Now that you have the port information you need, you will adjust your web server’s firewall rule set. Open the rules file in your editor with sudo privileges:

  1. sudo nano /etc/iptables/rules.v4

On the web server, you need to add port 80 to your list of acceptable traffic. Since the server is listening on all available addresses — web servers generally expect to be accessible from anywhere — you will not restrict the rule by interface or destination address.

Your web visitors will be using the TCP protocol to connect. Your framework already has a custom chain called TCP for TCP application exceptions. You can add port 80 to that chain, right below the exception for your SSH port:

/etc/iptables/rules.v4
*filter
. . .

# Acceptable TCP traffic
-A TCP -p tcp --dport 22 -j ACCEPT
-A TCP -p tcp --dport 80 -j ACCEPT

. . .

Your web server will initiate the connection with your database server. Your outgoing traffic is not restricted in your firewall and incoming traffic associated with established connections is permitted, so we do not have to open any additional ports on this server to allow this connection.

Save and close the file when you are finished. Your web server now has a firewall policy that will allow all legitimate traffic while blocking everything else.

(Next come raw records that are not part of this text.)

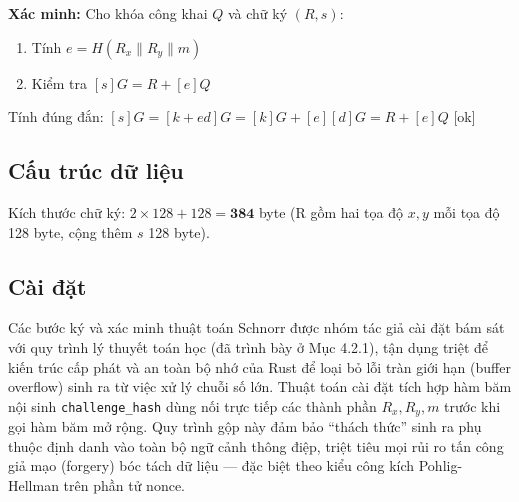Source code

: \textbf{Xác minh:} Cho khóa công khai \(Q\) và chữ ký \((R, s)\):

\begin{enumerate}
\def\labelenumi{\arabic{enumi}.}
\tightlist
\item
  Tính \(e = H(R_x \| R_y \| m)\)
\item
  Kiểm tra \([s]G = R + [e]Q\)
\end{enumerate}

Tính đúng đắn: \([s]G = [k + ed]G = [k]G + [e][d]G = R + [e]Q\) {[}ok{]}

\subsection{Cấu trúc dữ liệu}\label{cux1ea5u-truxfac-dux1eef-liux1ec7u}

\begin{Shaded}
\begin{Highlighting}[]
 \OperatorTok{\textless{}}\OperatorTok{:}\OperatorTok{\textgreater{}} \OperatorTok{\{}
    \OperatorTok{:}\OperatorTok{\textless{}}\OperatorTok{\textgreater{},}  
    \OperatorTok{:}\OperatorTok{,}           
\OperatorTok{\}}
\end{Highlighting}
\end{Shaded}

\label{lst:ch4_schnorr}\vspace{12pt}

Kích thước chữ ký: \(2 \times 128 + 128 = \mathbf{384}\) byte (R gồm hai
tọa độ \(x, y\) mỗi tọa độ 128 byte, cộng thêm \(s\) 128 byte).

\subsection{Cài đặt}\label{cuxe0i-ux111ux1eb7t}

Các bước ký và xác minh thuật toán Schnorr được nhóm tác giả cài đặt bám
sát với quy trình lý thuyết toán học (đã trình bày ở Mục 4.2.1), tận
dụng triệt để kiến trúc cấp phát và an toàn bộ nhớ của Rust để loại bỏ
lỗi tràn giới hạn (buffer overflow) sinh ra từ việc xử lý chuỗi số lớn.
Thuật toán cài đặt tích hợp hàm băm nội sinh \texttt{challenge\_hash}
dùng nối trực tiếp các thành phần \(R_x, R_y, m\) trước khi gọi hàm băm
mở rộng. Quy trình gộp này đảm bảo ``thách thức'' sinh ra phụ thuộc định
danh vào toàn bộ ngữ cảnh thông điệp, triệt tiêu mọi rủi ro tấn công giả
mạo (forgery) bóc tách dữ liệu --- đặc biệt theo kiểu công kích
Pohlig-Hellman trên phần tử nonce.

Test your rules file for syntax errors:

  1. sudo iptables-restore -t < /etc/iptables/rules.v4

If no syntax errors are displayed, reload the firewall to implement the new rule set:

  1. sudo service iptables-persistent reload

Step 4 — Adjust the Database Server Firewall Rules

On your database server, you need to allow access to port 3306 on your server’s private IP address. In this case, that address was 192.0.2.30.You can limit access destined for this address specifically, or you can limit access by matching against the interface that is assigned that address.

To find the network interface associated with that address, run ip -4 addr show scope global:

  1. ip -4 addr show scope global
Output
2: eth0: <BROADCAST,MULTICAST,UP,LOWER_UP> mtu 1500 qdisc pfifo_fast state UP group default qlen 1000 inet 203.0.113.5/24 brd 104.236.113.255 scope global eth0 valid_lft forever preferred_lft forever 3: eth1: <BROADCAST,MULTICAST,UP,LOWER_UP> mtu 1500 qdisc pfifo_fast state UP group default qlen 1000 inet 192.0.2.30/24 brd 192.0.2.255 scope global eth1 valid_lft forever preferred_lft forever

The highlighted areas show that the eth1 interface is associated with that address.

Next, you will adjust the firewall rules on the database server. Open the rules file with sudo privileges on your database server:

  1. sudo nano /etc/iptables/rules.v4

Again, you will be adding a rule to our TCP chain to form an exception for the connection between your web and database servers.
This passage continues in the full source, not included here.